Why do we identify with the protagonist of "To Build a Fire"?
It is especially interesting to note that there is nothing at all likable about the solitary man in Jack London's story, and yet this man engages our sympathy. He is portrayed as brutal, selfish, and not particularly intelligent. He treats his poor dog with cruelty, and toward the end he tries to kill it so he can warm his frozen hands in the dead body. The author gives him an unpleasant appearance with his shaggy beard filled with frozen tobacco juice. And yet we identify with him because he is the only human being in the whole picture. There is a conflict between man and nature, and, being human ourselves, we find ourselves identifying with the man. Furthermore, we are held in his point of view from the beginning until he is dead in the snow.
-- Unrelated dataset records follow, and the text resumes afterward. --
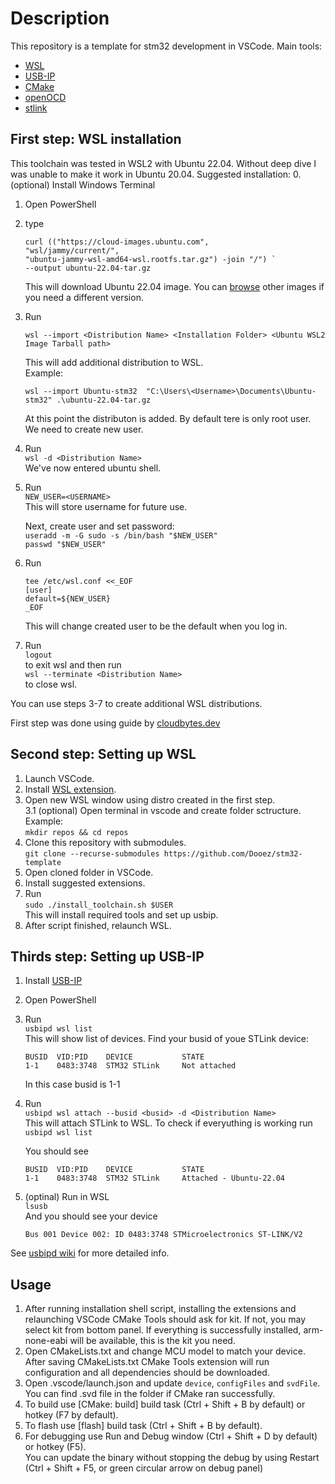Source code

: # Description
This repository is a template for stm32 development in VSCode.
Main tools:
- [WSL](https://learn.microsoft.com/en-us/windows/wsl/)  
- [USB-IP](https://github.com/dorssel/usbipd-win/releases)  
- [CMake](https://cmake.org/)  
- [openOCD](https://openocd.org/)  
- [stlink](https://github.com/stlink-org/stlink)  

## First step: WSL installation
This toolchain was tested in WSL2 with Ubuntu 22.04. Without deep dive I was unable to make it work in Ubuntu 20.04.
Suggested installation:
0. (optional) Install Windows Terminal
1. Open PowerShell
2. type
    ```
    curl (("https://cloud-images.ubuntu.com",
    "wsl/jammy/current/",
    "ubuntu-jammy-wsl-amd64-wsl.rootfs.tar.gz") -join "/") `
    --output ubuntu-22.04-tar.gz
    ```
    This will download Ubuntu 22.04 image. You can [browse](https://cloud-images.ubuntu.com/wsl) other images if you need a different version.  
3. Run
    ```
    wsl --import <Distribution Name> <Installation Folder> <Ubuntu WSL2 Image Tarball path>
    ```
    This will add additional distribution to WSL.  
    Example: 

    ```
    wsl --import Ubuntu-stm32  "C:\Users\<Username>\Documents\Ubuntu-stm32" .\ubuntu-22.04-tar.gz
    ```
    At this point the distributon is added. By default tere is only root user. We need to create new user.  
4. Run  
`wsl -d <Distribution Name>`   
We've now entered ubuntu shell.  
5. Run  
`NEW_USER=<USERNAME>`   
This will store username for future use.  
  
    Next, create user and set password:  
    `useradd -m -G sudo -s /bin/bash "$NEW_USER"`  
    `passwd "$NEW_USER"`  
6. Run
    ```
    tee /etc/wsl.conf <<_EOF
    [user]
    default=${NEW_USER}
    _EOF
    ```
    This will change created user to be the default when you log in.  
7. Run  
`logout`  
to exit wsl and then run   
`wsl --terminate <Distribution Name>`  
to close wsl.

You can use steps 3-7 to create additional WSL distributions.

First step was done using guide by [cloudbytes.dev](https://cloudbytes.dev/snippets/how-to-install-multiple-instances-of-ubuntu-in-wsl2)

## Second step: Setting up WSL
1. Launch VSCode.
2. Install [WSL extension](https://marketplace.visualstudio.com/items?itemName=ms-vscode-remote.remote-wsl).
3. Open new WSL window using distro created in the first step.  
3.1 (optional) Open terminal in vscode and create folder sctructure.
Example:  
`mkdir repos && cd repos`
4. Clone this repository with submodules.  
`git clone --recurse-submodules https://github.com/Dooez/stm32-template`  
5. Open cloned folder in VSCode.
6. Install suggested extensions.
7. Run  
`sudo ./install_toolchain.sh $USER`  
This will install required tools and set up usbip.
8. After script finished, relaunch WSL.


## Thirds step: Setting up USB-IP

1. Install [USB-IP](https://github.com/dorssel/usbipd-win/releases)
2. Open PowerShell
3. Run  
`usbipd wsl list`  
    This will show list of devices. Find your busid of youe STLink device:
    ```
    BUSID  VID:PID    DEVICE           STATE
    1-1    0483:3748  STM32 STLink     Not attached
    ```
    In this case busid is 1-1
4. Run  
`usbipd wsl attach --busid <busid> -d <Distribution Name>`  
This will attach STLink to WSL. To check if everyuthing is working run  
`usbipd wsl list`  

    You should see 
    ```
    BUSID  VID:PID    DEVICE           STATE
    1-1    0483:3748  STM32 STLink     Attached - Ubuntu-22.04
    ```
5. (optinal) Run in WSL  
`lsusb`  
And you should see your device
    ```
    Bus 001 Device 002: ID 0483:3748 STMicroelectronics ST-LINK/V2
    ```

See [usbipd wiki](https://github.com/dorssel/usbipd-win/wiki/WSL-support) for more detailed info.

## Usage

1. After running installation shell script, installing the extensions and relaunching VSCode CMake Tools should ask for kit. If not, you may select kit from bottom panel. If everything is successfully installed, arm-none-eabi will be available, this is the kit you need.
2. Open CMakeLists.txt and change MCU model to match your device. After saving CMakeLists.txt CMake Tools extension will run configuration and all dependencies should be downloaded.
3. Open .vscode/launch.json and update `device`, `configFiles` and `svdFile`. You can find .svd file in the folder if CMake ran successfully.
4. To build use [CMake: build] build task (Ctrl + Shift + B by default) or hotkey (F7 by default).
5. To flash use [flash] build task (Ctrl + Shift + B by default).
6. For debugging use Run and Debug window (Ctrl + Shift + D by default) or hotkey (F5).  
You can update the binary without stopping the debug by using Restart (Ctrl + Shift + F5, or green circular arrow on debug panel)
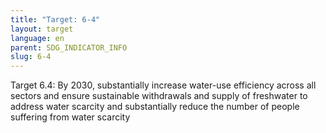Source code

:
 ```yaml
---
title: "Target: 6-4"
layout: target
language: en
parent: SDG_INDICATOR_INFO
slug: 6-4
---
```

Target 6.4: By 2030, substantially increase water-use efficiency across all sectors and ensure sustainable withdrawals and supply of freshwater to address water scarcity and substantially reduce the number of people suffering from water scarcity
After that we identify briefly with the dog, because now it is a conflict of an animal against nature, and we are closer to the animal than to the blinding-white, ice-cold, forbidding landscape. The story shows that a viewpoint character does not have to have any good qualities, any redeeming features, in order to evoke reader identification. The reader sometimes identifies with a character on the basis of his or her motivation and the problems created by that motivation; and the reader almost always identifies with the character through whose point of view the story is revealed.
It is, of course, significant that the man is all alone in the frozen wilderness. This symbolizes nature's indifference and man's essential loneliness in a godless universe.